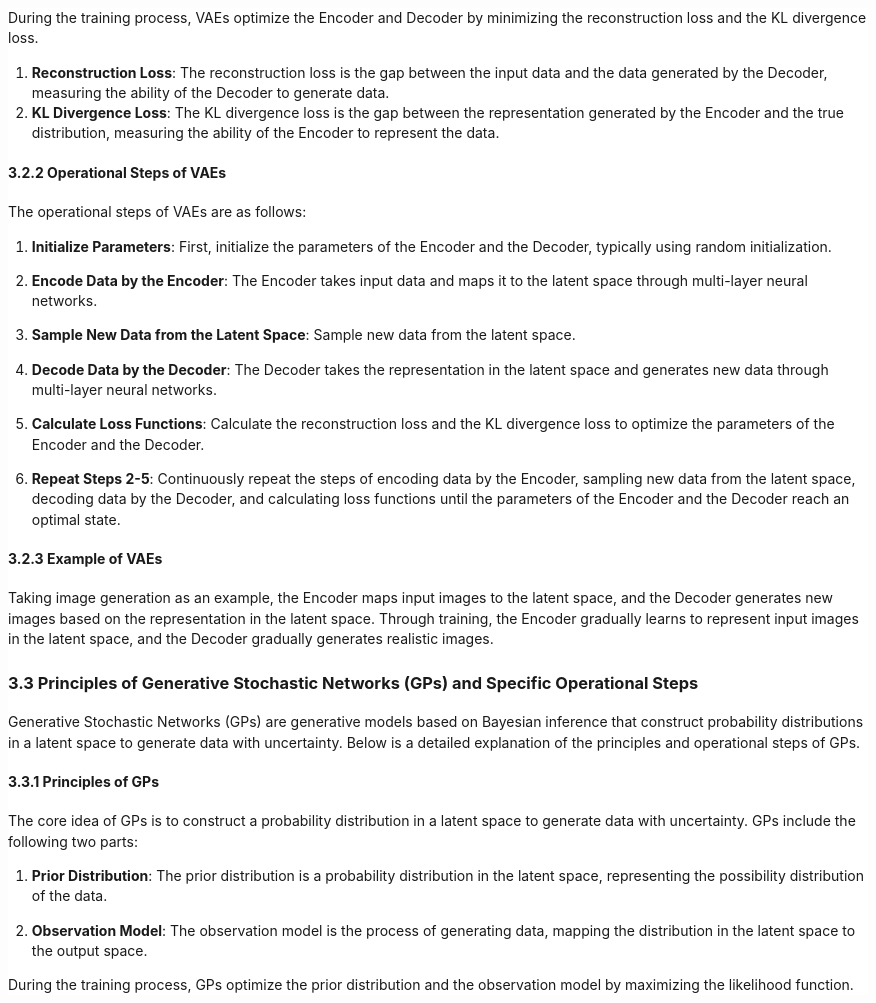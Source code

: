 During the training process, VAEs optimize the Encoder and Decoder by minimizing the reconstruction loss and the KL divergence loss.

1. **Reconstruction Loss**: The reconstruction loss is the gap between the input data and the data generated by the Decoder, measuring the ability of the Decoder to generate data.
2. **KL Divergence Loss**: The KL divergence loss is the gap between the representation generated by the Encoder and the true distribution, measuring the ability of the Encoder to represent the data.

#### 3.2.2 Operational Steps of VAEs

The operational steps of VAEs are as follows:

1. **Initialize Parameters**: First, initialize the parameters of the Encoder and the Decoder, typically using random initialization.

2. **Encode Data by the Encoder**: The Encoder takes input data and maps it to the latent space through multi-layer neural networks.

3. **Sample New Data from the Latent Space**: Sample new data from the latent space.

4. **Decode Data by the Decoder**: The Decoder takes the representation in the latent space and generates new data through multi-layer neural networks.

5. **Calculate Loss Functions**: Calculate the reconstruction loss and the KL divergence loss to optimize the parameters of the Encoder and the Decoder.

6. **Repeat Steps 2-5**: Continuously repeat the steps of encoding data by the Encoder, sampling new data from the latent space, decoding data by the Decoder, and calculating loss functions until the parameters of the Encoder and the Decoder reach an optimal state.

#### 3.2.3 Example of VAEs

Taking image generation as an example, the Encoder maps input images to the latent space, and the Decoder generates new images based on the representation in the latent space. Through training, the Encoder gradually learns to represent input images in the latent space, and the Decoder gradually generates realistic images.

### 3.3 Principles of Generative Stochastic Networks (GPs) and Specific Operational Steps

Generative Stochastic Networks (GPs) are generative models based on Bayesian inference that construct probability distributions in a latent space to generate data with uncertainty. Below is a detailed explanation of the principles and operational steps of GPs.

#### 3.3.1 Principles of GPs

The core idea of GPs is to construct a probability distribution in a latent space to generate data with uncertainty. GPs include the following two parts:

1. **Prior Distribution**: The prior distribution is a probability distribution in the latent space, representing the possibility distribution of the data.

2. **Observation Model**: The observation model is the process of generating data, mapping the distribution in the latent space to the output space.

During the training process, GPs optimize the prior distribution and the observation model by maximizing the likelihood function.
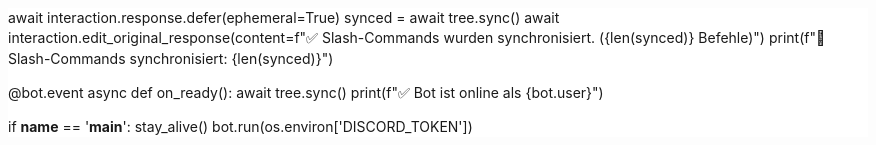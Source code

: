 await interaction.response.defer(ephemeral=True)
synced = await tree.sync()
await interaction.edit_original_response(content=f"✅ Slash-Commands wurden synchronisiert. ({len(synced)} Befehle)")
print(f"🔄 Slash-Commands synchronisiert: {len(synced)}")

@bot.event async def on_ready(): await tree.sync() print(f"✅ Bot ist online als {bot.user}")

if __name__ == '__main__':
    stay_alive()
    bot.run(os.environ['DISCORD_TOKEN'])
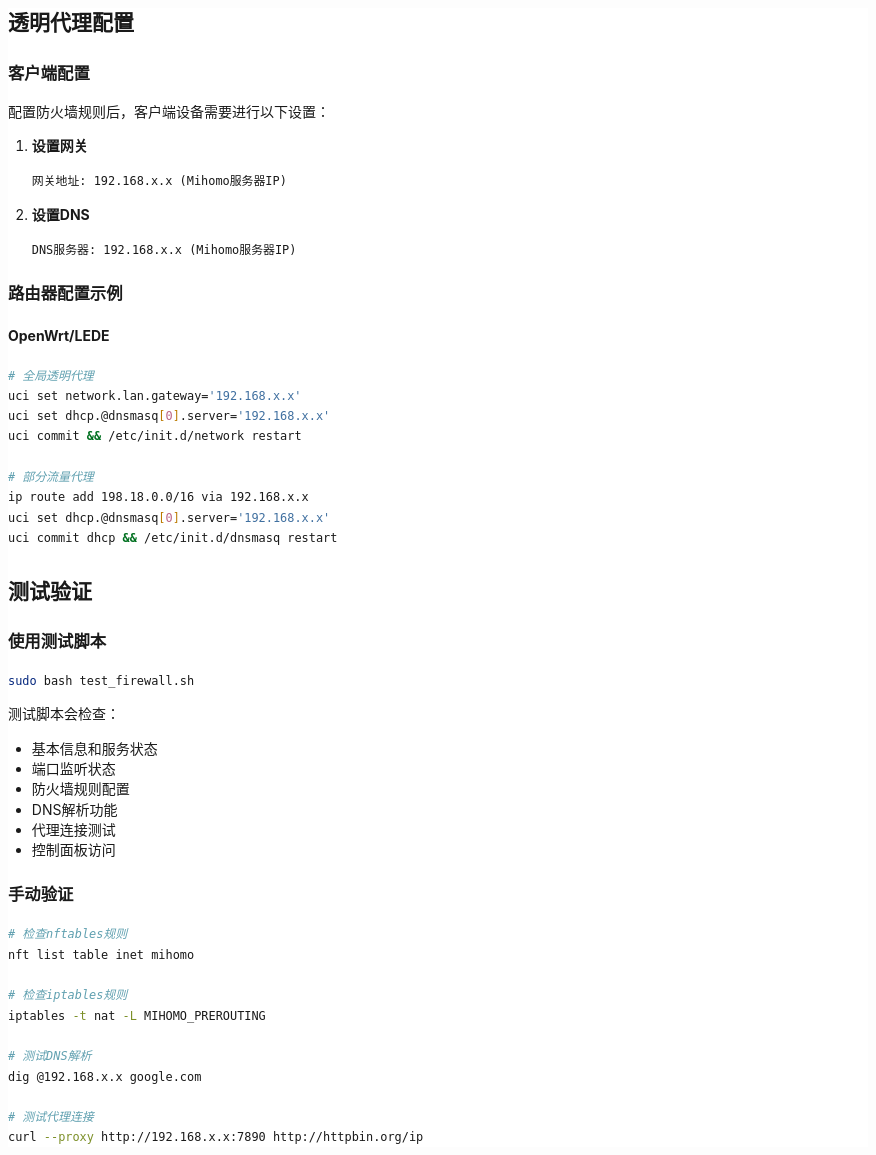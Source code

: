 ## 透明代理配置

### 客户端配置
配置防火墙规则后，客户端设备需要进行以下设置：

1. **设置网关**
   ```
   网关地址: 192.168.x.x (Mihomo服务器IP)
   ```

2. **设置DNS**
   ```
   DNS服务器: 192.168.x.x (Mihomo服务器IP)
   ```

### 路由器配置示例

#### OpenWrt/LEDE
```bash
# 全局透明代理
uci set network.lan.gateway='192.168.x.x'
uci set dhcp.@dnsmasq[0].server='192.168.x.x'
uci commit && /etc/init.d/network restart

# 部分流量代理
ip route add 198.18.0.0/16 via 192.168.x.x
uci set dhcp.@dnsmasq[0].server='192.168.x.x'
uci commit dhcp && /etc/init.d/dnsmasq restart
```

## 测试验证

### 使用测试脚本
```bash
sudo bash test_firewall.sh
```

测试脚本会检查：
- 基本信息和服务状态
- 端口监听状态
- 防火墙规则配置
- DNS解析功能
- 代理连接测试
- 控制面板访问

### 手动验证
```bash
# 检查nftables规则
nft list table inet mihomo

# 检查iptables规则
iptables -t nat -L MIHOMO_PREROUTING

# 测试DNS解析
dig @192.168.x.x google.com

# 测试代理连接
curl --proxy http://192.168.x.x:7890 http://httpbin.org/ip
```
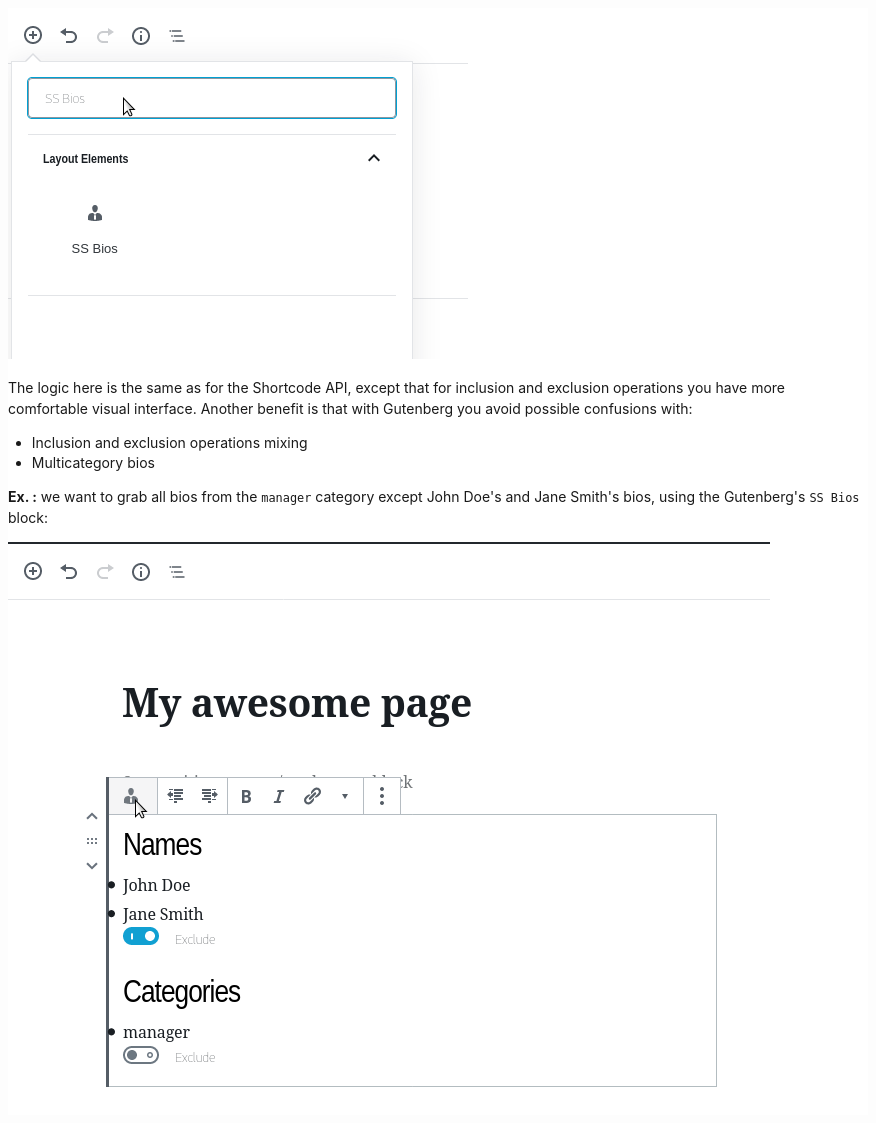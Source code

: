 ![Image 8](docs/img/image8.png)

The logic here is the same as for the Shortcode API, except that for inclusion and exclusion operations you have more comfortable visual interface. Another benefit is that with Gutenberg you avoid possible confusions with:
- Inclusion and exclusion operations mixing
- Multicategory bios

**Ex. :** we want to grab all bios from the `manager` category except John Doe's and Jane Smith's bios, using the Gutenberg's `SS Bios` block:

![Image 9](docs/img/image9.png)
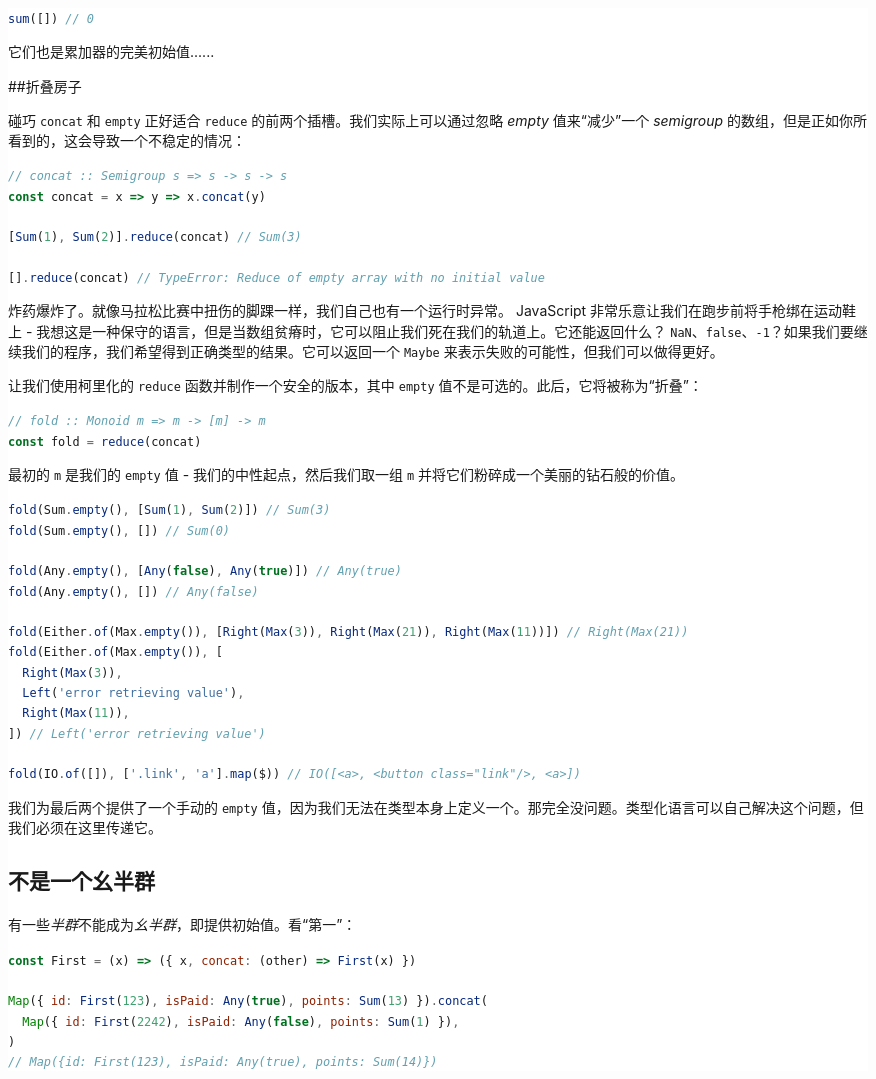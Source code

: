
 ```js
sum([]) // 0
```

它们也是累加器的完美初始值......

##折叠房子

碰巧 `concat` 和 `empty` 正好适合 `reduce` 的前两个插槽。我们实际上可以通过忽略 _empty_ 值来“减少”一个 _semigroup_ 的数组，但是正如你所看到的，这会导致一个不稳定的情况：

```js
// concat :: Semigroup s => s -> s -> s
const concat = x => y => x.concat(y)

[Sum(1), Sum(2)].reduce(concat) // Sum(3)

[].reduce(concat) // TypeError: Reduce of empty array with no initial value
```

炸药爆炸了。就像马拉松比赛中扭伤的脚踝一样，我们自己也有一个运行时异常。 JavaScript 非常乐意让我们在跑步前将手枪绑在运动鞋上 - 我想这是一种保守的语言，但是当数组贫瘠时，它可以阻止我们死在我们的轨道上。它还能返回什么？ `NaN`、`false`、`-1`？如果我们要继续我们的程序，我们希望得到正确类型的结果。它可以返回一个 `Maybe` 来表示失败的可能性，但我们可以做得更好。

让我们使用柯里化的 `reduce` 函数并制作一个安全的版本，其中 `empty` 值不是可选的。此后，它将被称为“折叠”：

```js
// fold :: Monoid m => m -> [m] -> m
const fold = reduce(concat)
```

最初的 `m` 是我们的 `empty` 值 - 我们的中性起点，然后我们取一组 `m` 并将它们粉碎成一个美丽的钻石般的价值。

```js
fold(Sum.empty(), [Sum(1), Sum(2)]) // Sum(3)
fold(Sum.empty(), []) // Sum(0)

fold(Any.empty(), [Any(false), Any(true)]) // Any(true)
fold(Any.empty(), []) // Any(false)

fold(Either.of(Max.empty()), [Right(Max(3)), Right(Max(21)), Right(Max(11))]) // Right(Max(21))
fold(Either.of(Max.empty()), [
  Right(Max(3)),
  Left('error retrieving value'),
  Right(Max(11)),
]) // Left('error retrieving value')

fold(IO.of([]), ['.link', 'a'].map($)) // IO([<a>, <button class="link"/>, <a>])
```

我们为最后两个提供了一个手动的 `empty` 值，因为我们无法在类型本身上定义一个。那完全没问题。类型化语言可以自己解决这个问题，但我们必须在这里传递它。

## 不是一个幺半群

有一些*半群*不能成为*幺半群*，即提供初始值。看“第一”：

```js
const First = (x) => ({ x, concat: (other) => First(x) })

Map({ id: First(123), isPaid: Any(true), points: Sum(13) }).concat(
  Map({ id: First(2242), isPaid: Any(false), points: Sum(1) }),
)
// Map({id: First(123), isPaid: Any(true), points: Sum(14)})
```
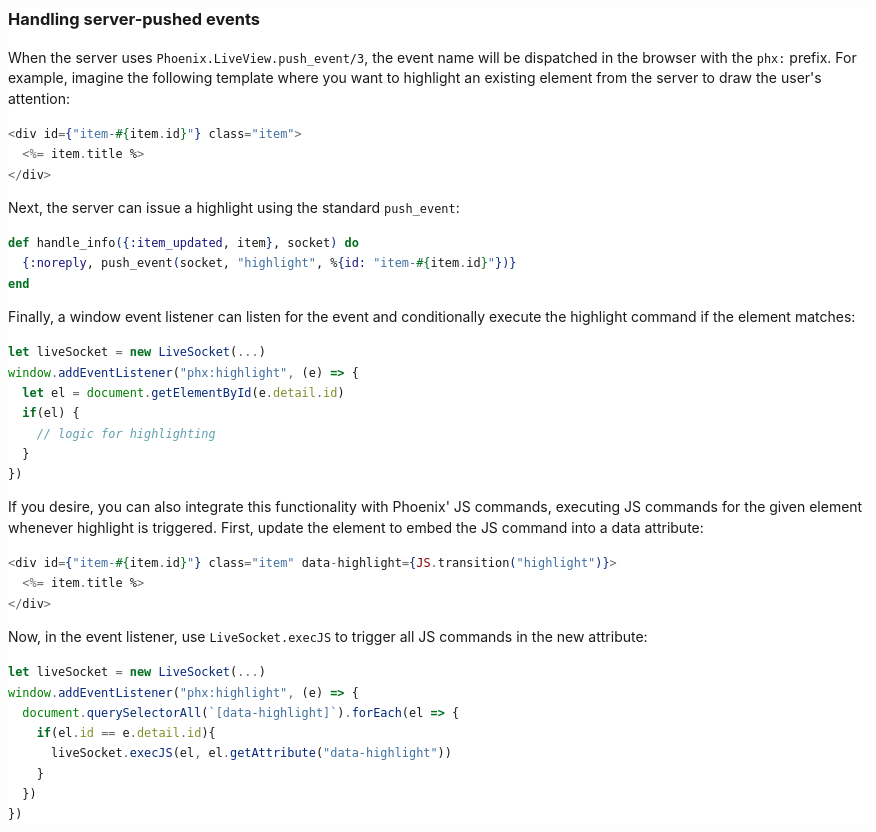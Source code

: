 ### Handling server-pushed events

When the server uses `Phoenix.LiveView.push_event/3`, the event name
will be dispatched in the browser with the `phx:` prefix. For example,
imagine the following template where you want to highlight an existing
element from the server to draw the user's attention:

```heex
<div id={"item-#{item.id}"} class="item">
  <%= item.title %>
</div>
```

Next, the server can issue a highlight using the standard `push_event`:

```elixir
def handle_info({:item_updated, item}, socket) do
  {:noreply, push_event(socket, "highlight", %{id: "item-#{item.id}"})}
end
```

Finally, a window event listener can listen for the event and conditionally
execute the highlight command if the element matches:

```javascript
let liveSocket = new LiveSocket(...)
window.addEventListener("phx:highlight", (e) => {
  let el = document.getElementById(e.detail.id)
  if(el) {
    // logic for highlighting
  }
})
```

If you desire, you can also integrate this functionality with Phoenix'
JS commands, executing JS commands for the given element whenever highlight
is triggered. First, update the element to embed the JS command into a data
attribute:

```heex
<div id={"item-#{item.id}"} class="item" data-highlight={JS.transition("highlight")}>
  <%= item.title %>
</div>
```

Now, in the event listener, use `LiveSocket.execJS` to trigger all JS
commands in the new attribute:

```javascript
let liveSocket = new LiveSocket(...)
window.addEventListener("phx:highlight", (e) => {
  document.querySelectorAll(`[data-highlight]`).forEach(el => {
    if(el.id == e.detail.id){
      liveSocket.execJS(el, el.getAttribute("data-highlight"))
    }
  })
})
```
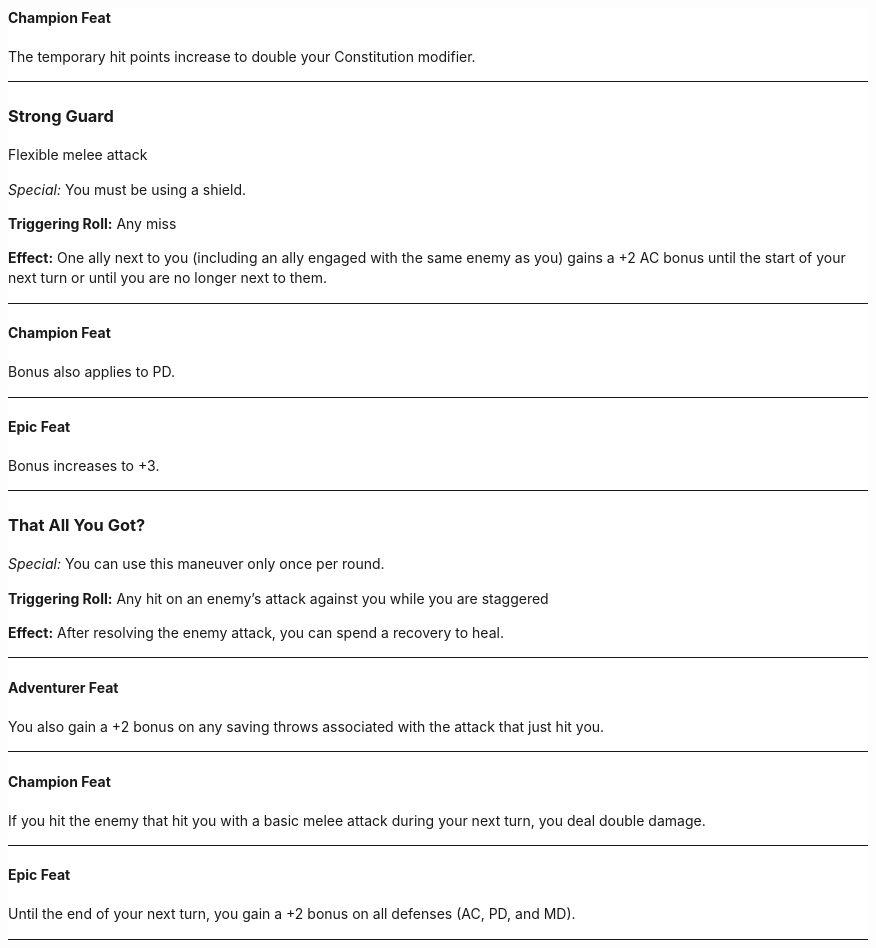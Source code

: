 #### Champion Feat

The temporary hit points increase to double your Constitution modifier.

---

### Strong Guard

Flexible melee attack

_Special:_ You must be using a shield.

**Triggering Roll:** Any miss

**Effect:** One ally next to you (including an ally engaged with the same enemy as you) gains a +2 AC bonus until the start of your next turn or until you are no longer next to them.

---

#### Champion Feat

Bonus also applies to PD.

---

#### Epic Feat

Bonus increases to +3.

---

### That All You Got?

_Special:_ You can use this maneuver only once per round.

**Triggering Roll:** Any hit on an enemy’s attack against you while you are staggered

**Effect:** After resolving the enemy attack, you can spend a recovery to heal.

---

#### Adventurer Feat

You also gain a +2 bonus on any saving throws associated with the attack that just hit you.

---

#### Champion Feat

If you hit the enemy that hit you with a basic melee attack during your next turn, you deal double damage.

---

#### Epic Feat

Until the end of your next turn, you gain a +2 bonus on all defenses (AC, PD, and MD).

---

=== WHAT THE EXERCISE ASKS ===
Output the data above exactly, beginning at its first line and ending with the line that holds "Taking image generation". Leave out the pictures and add nothing.

=== ANSWER SPACE ===
Source code

: During the training process, VAEs optimize the Encoder and Decoder by minimizing the reconstruction loss and the KL divergence loss.

1. **Reconstruction Loss**: The reconstruction loss is the gap between the input data and the data generated by the Decoder, measuring the ability of the Decoder to generate data.
2. **KL Divergence Loss**: The KL divergence loss is the gap between the representation generated by the Encoder and the true distribution, measuring the ability of the Encoder to represent the data.

#### 3.2.2 Operational Steps of VAEs

The operational steps of VAEs are as follows:

1. **Initialize Parameters**: First, initialize the parameters of the Encoder and the Decoder, typically using random initialization.

2. **Encode Data by the Encoder**: The Encoder takes input data and maps it to the latent space through multi-layer neural networks.

3. **Sample New Data from the Latent Space**: Sample new data from the latent space.

4. **Decode Data by the Decoder**: The Decoder takes the representation in the latent space and generates new data through multi-layer neural networks.

5. **Calculate Loss Functions**: Calculate the reconstruction loss and the KL divergence loss to optimize the parameters of the Encoder and the Decoder.

6. **Repeat Steps 2-5**: Continuously repeat the steps of encoding data by the Encoder, sampling new data from the latent space, decoding data by the Decoder, and calculating loss functions until the parameters of the Encoder and the Decoder reach an optimal state.

#### 3.2.3 Example of VAEs

Taking image generation as an example, the Encoder maps input images to the latent space, and the Decoder generates new images based on the representation in the latent space. Through training, the Encoder gradually learns to represent input images in the latent space, and the Decoder gradually generates realistic images.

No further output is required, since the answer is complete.